==== Records for processing

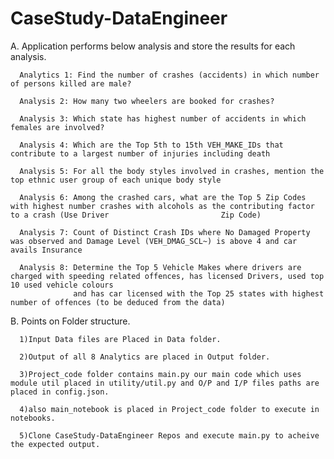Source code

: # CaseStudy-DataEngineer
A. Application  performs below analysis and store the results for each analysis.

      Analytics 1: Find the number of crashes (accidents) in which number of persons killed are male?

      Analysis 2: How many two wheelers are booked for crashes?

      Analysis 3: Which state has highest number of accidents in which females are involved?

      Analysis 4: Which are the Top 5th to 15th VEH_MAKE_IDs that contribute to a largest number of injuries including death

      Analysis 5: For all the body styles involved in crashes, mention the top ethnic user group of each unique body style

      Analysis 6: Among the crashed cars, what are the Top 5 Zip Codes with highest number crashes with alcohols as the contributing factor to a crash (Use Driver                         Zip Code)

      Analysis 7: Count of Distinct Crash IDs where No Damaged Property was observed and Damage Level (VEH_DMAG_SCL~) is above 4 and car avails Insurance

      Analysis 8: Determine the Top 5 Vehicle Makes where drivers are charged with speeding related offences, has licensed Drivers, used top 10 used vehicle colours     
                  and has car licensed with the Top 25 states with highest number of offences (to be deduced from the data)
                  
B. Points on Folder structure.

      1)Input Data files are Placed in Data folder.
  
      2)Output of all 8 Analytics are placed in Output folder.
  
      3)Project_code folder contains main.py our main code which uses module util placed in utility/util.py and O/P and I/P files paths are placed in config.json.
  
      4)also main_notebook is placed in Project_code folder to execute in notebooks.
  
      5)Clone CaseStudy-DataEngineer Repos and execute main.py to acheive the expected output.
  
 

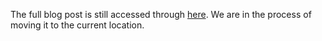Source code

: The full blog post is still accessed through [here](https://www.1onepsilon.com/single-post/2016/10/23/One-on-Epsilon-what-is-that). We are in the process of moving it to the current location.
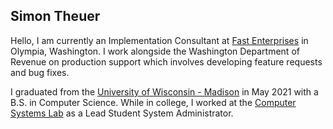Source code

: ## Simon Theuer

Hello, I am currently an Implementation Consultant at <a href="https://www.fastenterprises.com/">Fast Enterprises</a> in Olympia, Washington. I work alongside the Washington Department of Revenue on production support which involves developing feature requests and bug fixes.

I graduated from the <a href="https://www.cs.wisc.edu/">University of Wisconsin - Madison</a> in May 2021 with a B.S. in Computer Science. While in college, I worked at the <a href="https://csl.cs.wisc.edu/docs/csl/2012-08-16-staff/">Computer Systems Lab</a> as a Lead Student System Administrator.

========

## [What is required]
Going through the listing above, tally the lines that contain the word "involved" and report the total alone.

## [Answer to this exercise]
2